As a futurist, I simply don’t see much relationship between what we do in Afghanistan over the next few years and outcomes a couple of decades down the road — and yet we are expending lives and dollars as if something huge is at stake, increasingly against the will of the American people.
The reasons for continuing the war at present levels are not convincing:
- Terrorist havens — Afghanistan is and will be something of a terrorist haven whether we are there or not. A counterterrorism strategy with a much reduced force can ameliorate this, but there are other refuges for al Qaeda, whatever we do in Afghanistan. Additionally, fighting Muslims in Afghanistan in itself bolsters the militant jihadist narrative.
- Afghan society — Afghanistan will be illiberal, corrupt, and cruel by Western standards whether we stay or go. We do not want the worst excesses of the Taliban to return, but that in itself is not worth a full-scale war.
- Regional stability — Afghanistan is a cockpit in which Pakistan, India, Iran, China, and Central Asian nations may collide in various combinations in the future, but that will eventually be true whatever the US does. We can merely tweak the timeframe by a few years. Pakistan’s stability is important to us, but the relationship of that stability to what the US does over the next few years is unclear — and the US role has helped convince the great majority of Pakistanis that the US is their enemy.
- US credibility — Again, we are leaving eventually. Better to do it on our own terms rather than because we are truly exhausted. World public opinion is largely in favor of rapid withdrawal, and elite opinion will be more impressed by sensible strategy than sheer doggedness.

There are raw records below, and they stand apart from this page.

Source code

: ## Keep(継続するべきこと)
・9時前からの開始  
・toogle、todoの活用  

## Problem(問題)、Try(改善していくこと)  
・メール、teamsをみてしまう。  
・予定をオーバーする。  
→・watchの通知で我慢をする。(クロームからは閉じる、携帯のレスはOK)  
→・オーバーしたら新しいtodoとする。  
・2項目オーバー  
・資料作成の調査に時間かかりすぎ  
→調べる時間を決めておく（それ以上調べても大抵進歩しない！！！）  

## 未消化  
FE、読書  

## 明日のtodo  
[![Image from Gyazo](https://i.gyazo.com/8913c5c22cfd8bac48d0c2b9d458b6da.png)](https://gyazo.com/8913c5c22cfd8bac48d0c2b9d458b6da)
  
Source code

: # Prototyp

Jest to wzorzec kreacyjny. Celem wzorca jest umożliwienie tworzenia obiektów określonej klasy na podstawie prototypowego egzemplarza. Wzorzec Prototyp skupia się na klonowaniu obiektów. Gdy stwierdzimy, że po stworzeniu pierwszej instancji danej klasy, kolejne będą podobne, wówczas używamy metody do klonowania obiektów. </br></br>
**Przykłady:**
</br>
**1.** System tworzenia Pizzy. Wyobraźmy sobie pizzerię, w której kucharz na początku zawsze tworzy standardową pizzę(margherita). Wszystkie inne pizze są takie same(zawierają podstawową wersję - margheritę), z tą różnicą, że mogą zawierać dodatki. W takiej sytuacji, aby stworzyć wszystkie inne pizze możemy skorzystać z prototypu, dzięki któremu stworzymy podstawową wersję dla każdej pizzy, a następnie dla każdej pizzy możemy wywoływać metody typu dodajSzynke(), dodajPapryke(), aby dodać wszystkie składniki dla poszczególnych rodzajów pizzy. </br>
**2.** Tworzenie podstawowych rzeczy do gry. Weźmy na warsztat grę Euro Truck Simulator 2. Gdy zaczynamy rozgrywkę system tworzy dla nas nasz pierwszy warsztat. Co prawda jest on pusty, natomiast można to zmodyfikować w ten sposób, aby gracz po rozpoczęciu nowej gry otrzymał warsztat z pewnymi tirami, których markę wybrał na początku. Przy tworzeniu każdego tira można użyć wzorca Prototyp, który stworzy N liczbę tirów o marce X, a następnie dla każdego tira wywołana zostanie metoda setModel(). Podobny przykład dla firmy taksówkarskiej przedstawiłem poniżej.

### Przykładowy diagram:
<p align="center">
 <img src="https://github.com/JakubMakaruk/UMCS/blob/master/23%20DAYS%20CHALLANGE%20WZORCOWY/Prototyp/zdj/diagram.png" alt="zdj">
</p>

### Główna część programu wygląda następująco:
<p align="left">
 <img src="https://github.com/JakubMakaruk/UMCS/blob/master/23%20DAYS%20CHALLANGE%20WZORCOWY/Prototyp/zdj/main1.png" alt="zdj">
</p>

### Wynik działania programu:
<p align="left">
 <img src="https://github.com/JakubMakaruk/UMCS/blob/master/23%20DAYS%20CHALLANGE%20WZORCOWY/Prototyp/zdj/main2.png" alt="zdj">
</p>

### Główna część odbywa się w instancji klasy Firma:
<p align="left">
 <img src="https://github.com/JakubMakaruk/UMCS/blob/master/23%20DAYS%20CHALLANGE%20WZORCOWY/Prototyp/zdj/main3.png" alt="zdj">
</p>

In short, a relatively quick departure seems in order.
(A sidenote: In the short term, Karzai’s erratic threats to turn against NATO forces should remind us of how the Soviet Union ended up in a pseudo-invasion of that country. It didn’t just suddenly swarm across the border; Soviet troops were already fighting alongside the Afghan government against an insurgency. The Soviets came to view their ally with distrust, and the Afghans began to distance themselves from their patrons, and so the Russians moved to replace the government, partly with forces already in place. One can now imagine that circumstances might provoke the US to stage a similar “invasion,” except that we would already have the forces within the borders. At this point, though, we might simply not care, and use it as an excuse to leave even faster.)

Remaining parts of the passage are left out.